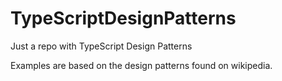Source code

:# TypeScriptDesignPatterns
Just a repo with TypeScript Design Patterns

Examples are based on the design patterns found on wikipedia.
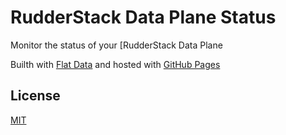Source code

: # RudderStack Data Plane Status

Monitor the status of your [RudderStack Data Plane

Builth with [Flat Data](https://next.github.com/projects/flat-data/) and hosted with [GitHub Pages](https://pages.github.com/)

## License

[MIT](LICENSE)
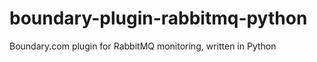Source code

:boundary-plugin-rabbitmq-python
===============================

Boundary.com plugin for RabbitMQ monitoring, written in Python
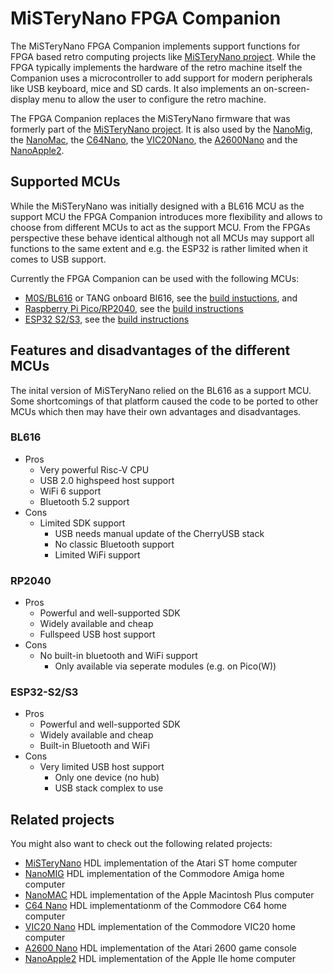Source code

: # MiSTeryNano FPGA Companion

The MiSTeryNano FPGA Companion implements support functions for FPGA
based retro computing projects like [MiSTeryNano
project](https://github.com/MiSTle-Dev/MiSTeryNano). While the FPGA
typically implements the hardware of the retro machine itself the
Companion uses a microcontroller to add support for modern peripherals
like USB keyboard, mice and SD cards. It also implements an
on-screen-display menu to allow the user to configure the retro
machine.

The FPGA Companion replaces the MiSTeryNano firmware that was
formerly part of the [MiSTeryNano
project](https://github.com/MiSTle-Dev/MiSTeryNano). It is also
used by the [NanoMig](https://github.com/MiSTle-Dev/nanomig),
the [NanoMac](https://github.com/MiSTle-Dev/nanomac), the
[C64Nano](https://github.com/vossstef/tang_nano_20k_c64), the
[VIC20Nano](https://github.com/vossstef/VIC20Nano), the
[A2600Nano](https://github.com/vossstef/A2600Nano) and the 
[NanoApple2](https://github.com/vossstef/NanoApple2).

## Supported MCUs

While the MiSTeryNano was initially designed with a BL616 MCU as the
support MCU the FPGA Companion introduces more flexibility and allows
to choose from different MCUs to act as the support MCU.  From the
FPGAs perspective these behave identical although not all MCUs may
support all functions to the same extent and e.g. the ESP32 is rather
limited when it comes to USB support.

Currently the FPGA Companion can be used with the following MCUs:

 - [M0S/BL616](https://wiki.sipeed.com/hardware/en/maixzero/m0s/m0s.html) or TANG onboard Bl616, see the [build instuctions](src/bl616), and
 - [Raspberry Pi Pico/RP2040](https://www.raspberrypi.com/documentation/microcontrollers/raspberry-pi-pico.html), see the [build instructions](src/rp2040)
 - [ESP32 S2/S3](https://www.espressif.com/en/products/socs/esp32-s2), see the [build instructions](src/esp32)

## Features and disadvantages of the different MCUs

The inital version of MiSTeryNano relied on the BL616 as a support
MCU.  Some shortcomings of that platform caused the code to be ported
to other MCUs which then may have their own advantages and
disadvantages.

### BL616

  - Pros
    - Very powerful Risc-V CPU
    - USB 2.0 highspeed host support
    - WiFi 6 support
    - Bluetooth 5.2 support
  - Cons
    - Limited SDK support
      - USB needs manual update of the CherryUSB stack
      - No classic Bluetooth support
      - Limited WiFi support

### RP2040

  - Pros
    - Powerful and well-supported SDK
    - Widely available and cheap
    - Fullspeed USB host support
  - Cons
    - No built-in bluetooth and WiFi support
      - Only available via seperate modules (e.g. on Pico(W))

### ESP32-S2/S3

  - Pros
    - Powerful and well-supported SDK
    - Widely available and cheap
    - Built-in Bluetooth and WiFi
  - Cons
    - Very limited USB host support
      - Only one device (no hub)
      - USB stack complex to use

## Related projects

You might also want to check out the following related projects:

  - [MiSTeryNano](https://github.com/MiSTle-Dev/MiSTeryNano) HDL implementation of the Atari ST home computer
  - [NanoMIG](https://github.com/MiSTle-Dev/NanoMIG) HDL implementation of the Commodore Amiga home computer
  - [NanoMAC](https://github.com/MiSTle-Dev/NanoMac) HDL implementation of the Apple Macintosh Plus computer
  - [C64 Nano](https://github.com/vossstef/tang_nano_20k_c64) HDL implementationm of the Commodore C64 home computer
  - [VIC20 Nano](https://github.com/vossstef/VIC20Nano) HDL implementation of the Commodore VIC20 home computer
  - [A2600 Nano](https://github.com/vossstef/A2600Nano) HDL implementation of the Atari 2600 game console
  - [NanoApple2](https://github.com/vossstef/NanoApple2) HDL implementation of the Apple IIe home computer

To do: If an entry contains an image, please omit that image and print everything else verbatim.

Output of the task:
Source code

:# TypeScriptDesignPatterns
Just a repo with TypeScript Design Patterns

Examples are based on the design patterns found on wikipedia.
Source code

: # RudderStack Data Plane Status

Monitor the status of your [RudderStack Data Plane

Builth with [Flat Data](https://next.github.com/projects/flat-data/) and hosted with [GitHub Pages](https://pages.github.com/)

## License

[MIT](LICENSE)
Source code

:boundary-plugin-rabbitmq-python
===============================

Boundary.com plugin for RabbitMQ monitoring, written in Python
Source code

: # MiSTeryNano FPGA Companion

The MiSTeryNano FPGA Companion implements support functions for FPGA
based retro computing projects like [MiSTeryNano
project](https://github.com/MiSTle-Dev/MiSTeryNano). While the FPGA
typically implements the hardware of the retro machine itself the
Companion uses a microcontroller to add support for modern peripherals
like USB keyboard, mice and SD cards. It also implements an
on-screen-display menu to allow the user to configure the retro
machine.

The FPGA Companion replaces the MiSTeryNano firmware that was
formerly part of the [MiSTeryNano
project](https://github.com/MiSTle-Dev/MiSTeryNano). It is also
used by the [NanoMig](https://github.com/MiSTle-Dev/nanomig),
the [NanoMac](https://github.com/MiSTle-Dev/nanomac), the
[C64Nano](https://github.com/vossstef/tang_nano_20k_c64), the
[VIC20Nano](https://github.com/vossstef/VIC20Nano), the
[A2600Nano](https://github.com/vossstef/A2600Nano) and the 
[NanoApple2](https://github.com/vossstef/NanoApple2).

## Supported MCUs

While the MiSTeryNano was initially designed with a BL616 MCU as the
support MCU the FPGA Companion introduces more flexibility and allows
to choose from different MCUs to act as the support MCU.  From the
FPGAs perspective these behave identical although not all MCUs may
support all functions to the same extent and e.g. the ESP32 is rather
limited when it comes to USB support.

Currently the FPGA Companion can be used with the following MCUs:

 - [M0S/BL616](https://wiki.sipeed.com/hardware/en/maixzero/m0s/m0s.html) or TANG onboard Bl616, see the [build instuctions](src/bl616), and
 - [Raspberry Pi Pico/RP2040](https://www.raspberrypi.com/documentation/microcontrollers/raspberry-pi-pico.html), see the [build instructions](src/rp2040)
 - [ESP32 S2/S3](https://www.espressif.com/en/products/socs/esp32-s2), see the [build instructions](src/esp32)

## Features and disadvantages of the different MCUs

The inital version of MiSTeryNano relied on the BL616 as a support
MCU.  Some shortcomings of that platform caused the code to be ported
to other MCUs which then may have their own advantages and
disadvantages.

### BL616

  - Pros
    - Very powerful Risc-V CPU
    - USB 2.0 highspeed host support
    - WiFi 6 support
    - Bluetooth 5.2 support
  - Cons
    - Limited SDK support
      - USB needs manual update of the CherryUSB stack
      - No classic Bluetooth support
      - Limited WiFi support

### RP2040

  - Pros
    - Powerful and well-supported SDK
    - Widely available and cheap
    - Fullspeed USB host support
  - Cons
    - No built-in bluetooth and WiFi support
      - Only available via seperate modules (e.g. on Pico(W))

### ESP32-S2/S3

  - Pros
    - Powerful and well-supported SDK
    - Widely available and cheap
    - Built-in Bluetooth and WiFi
  - Cons
    - Very limited USB host support
      - Only one device (no hub)
      - USB stack complex to use

## Related projects

You might also want to check out the following related projects:

  - [MiSTeryNano](https://github.com/MiSTle-Dev/MiSTeryNano) HDL implementation of the Atari ST home computer
  - [NanoMIG](https://github.com/MiSTle-Dev/NanoMIG) HDL implementation of the Commodore Amiga home computer
  - [NanoMAC](https://github.com/MiSTle-Dev/NanoMac) HDL implementation of the Apple Macintosh Plus computer
  - [C64 Nano](https://github.com/vossstef/tang_nano_20k_c64) HDL implementationm of the Commodore C64 home computer
  - [VIC20 Nano](https://github.com/vossstef/VIC20Nano) HDL implementation of the Commodore VIC20 home computer
  - [A2600 Nano](https://github.com/vossstef/A2600Nano) HDL implementation of the Atari 2600 game console
  - [NanoApple2](https://github.com/vossstef/NanoApple2) HDL implementation of the Apple IIe home computer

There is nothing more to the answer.